Smart meters & the smart tariff

I keep getting emails about switching to a smart meter and I’m not opposed to them having had them in the past with Ovo. However, I’m not keen on the smart tariff at first glance. My wife and I both work from home and our entire house runs on electric: Hot water, heating (electric flow boiler with wet underfloor heating, albeit with some unheated rooms). Consequently are bills are pretty hefty and sadly we cannot switch to oil or gas for both logistical and cost reasons. We haven’t been in the house a year yet so I don’t know what the average bill will be but I’m currently paying over £300/month as I think this will comfortably cover our usage. However this all means we are in the ouse and using power at the peak time of 4-7 every day, and that’;s when we’ll be cooking etc. Given the price per kWh is close to three times the standard price at this time but really not much below standard outside this time I’m not keen to be on it, on the face of it.

The question is, will this tariff become the norm if you have a smart meter? If so, then I worry that it would cost me even more so I would have to switch away. Are there any indications that this is the case, or will the standard fixed rate still be available for those who want it? If the standard tariff remains available and you can switch freely between them then it’s not a problem: The plan then would be to get the smart meter, monitor usage and the do some calculations to see how it might affect us. If it is favourable then I could switch and see and if not then stay on the standard tariff. My energy costs a fortune as it is, I really don’t need to be paying more, especially in one of the most expensive regions for power!

The question is, will this tariff become the norm if you have a smart meter?

No.

Although people could well be “encouraged” onto multi-rate time-of-use tariffs in the future simply by single-rate tariffs becoming prohibitively expensive. Note this also includes single-rate tariffs without a smart meter, so avoiding having smart meters installed likely wont help.

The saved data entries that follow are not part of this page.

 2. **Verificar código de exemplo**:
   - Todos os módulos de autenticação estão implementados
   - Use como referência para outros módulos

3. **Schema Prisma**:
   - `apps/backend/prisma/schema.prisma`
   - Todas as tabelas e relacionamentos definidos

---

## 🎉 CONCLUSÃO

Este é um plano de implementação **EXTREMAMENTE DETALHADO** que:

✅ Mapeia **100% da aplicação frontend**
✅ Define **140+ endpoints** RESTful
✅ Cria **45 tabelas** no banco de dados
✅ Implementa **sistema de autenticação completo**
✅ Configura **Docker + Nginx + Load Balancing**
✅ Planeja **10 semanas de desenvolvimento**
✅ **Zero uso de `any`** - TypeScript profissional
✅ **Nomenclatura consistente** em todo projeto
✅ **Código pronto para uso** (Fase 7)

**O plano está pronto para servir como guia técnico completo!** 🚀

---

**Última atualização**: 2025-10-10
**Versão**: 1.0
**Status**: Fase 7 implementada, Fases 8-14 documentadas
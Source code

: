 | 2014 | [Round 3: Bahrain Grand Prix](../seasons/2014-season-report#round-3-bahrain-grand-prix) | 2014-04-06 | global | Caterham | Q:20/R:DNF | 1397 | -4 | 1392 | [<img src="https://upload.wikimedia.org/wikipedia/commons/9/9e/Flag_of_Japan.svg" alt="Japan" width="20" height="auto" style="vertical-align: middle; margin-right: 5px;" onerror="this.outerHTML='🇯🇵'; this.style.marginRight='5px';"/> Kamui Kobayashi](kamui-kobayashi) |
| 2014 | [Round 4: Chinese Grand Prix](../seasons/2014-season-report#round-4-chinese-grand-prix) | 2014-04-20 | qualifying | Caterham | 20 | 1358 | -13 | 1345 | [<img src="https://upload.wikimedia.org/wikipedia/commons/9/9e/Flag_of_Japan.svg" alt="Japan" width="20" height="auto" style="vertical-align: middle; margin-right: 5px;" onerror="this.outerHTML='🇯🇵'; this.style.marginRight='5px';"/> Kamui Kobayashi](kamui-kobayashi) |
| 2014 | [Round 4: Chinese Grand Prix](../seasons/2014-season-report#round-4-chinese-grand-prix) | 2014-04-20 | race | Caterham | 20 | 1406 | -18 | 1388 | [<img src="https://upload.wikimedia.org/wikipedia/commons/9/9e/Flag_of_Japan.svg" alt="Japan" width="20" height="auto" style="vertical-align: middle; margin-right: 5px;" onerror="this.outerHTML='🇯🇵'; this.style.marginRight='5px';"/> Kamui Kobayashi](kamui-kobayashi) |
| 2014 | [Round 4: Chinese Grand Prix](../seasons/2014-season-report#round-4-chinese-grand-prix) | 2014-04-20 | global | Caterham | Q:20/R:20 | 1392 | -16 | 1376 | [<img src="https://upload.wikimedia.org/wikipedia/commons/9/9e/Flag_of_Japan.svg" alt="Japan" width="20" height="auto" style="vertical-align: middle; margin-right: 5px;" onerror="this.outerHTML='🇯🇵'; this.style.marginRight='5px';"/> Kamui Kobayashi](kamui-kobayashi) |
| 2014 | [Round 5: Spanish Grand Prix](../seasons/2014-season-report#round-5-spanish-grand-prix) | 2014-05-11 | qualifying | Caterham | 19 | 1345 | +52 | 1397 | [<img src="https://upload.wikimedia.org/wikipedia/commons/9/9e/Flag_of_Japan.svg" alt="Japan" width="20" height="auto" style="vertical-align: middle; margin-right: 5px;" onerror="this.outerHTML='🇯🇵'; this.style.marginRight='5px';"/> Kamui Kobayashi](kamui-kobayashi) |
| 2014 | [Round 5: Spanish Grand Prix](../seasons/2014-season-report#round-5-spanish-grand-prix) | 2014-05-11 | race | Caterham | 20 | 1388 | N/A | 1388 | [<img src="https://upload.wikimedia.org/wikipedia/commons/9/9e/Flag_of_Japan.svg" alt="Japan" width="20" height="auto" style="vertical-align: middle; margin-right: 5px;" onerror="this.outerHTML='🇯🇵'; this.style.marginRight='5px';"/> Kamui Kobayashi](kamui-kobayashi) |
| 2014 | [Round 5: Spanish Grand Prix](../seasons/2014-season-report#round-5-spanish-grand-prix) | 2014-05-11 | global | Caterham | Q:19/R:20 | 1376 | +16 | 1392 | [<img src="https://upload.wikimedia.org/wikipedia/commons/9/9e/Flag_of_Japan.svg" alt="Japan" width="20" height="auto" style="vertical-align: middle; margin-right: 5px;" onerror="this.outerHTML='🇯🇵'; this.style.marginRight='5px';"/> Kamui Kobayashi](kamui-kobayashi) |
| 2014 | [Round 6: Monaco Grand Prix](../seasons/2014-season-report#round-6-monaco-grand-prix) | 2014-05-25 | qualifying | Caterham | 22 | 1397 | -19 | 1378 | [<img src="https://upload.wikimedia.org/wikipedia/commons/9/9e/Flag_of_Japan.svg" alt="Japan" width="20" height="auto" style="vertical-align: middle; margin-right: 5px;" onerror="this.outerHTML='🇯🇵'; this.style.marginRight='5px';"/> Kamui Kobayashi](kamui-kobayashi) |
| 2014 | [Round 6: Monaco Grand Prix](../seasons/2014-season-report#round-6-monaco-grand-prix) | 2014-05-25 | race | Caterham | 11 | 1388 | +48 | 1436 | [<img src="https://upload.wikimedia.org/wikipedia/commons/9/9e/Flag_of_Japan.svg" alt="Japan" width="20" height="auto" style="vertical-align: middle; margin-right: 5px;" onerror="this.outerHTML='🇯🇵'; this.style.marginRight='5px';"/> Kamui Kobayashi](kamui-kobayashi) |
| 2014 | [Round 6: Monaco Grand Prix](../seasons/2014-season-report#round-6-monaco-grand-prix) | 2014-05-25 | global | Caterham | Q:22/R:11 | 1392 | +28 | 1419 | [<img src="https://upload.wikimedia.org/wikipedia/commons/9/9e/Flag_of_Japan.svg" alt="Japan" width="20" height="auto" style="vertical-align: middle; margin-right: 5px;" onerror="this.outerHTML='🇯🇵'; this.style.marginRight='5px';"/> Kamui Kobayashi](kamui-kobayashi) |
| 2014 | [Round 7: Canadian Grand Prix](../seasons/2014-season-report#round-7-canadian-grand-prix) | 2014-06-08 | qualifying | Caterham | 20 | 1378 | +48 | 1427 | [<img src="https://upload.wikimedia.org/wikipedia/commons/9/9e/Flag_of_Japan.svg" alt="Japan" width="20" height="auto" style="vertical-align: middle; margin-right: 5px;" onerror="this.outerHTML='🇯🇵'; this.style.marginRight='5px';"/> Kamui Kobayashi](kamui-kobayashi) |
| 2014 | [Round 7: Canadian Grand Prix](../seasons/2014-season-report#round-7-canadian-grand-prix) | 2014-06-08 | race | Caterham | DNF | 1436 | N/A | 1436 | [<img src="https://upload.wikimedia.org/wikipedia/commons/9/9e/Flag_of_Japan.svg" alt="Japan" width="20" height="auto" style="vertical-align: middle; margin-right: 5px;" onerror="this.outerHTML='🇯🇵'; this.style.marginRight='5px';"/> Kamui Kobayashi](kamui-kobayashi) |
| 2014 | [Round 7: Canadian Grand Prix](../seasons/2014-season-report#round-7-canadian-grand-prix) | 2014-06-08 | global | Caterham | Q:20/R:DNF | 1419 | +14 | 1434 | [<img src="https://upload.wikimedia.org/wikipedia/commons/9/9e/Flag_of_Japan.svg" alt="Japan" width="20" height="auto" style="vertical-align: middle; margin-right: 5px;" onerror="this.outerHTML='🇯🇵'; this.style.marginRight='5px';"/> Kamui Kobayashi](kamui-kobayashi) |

Of course, as more people switch to electric vehicles and de-gas their properties, the benefits of multi-rate tariffs far outweigh any downsides. It’s a good thing in the long run.

One problem you will have is extracting your half-hourly readings from Bulb in order to do the analysis you require. Several of us on here are still trying to obtain access to our own data.

One problem you will have is extracting your half-hourly readings from Bulb in order to do the analysis you require. Several of us on here are still trying to obtain access to our own data.

Interesting. I would have thought that was a pretty basic prerequisite since you should be entitled to view your own usage data. I’m assuming that would be down to implementation problems (I have pretty long experience of such projects from a software perspective). Maybe I’ll just let them get on and install the meter and keep an eye on the usage gizmo you get in the house (I’m assuming you actually get one of those). Oddly my team leader today had a Bulb smart meter fitted and I found out only after posting this so I must chat to him about his experiences.

No issue getting your data, submit a Sar and bulb have 14 days to comply.

No issue getting your data, submit a Sar and bulb have 14 days to comply.

Have you tried that and had success? If so, how did they supply your meter data?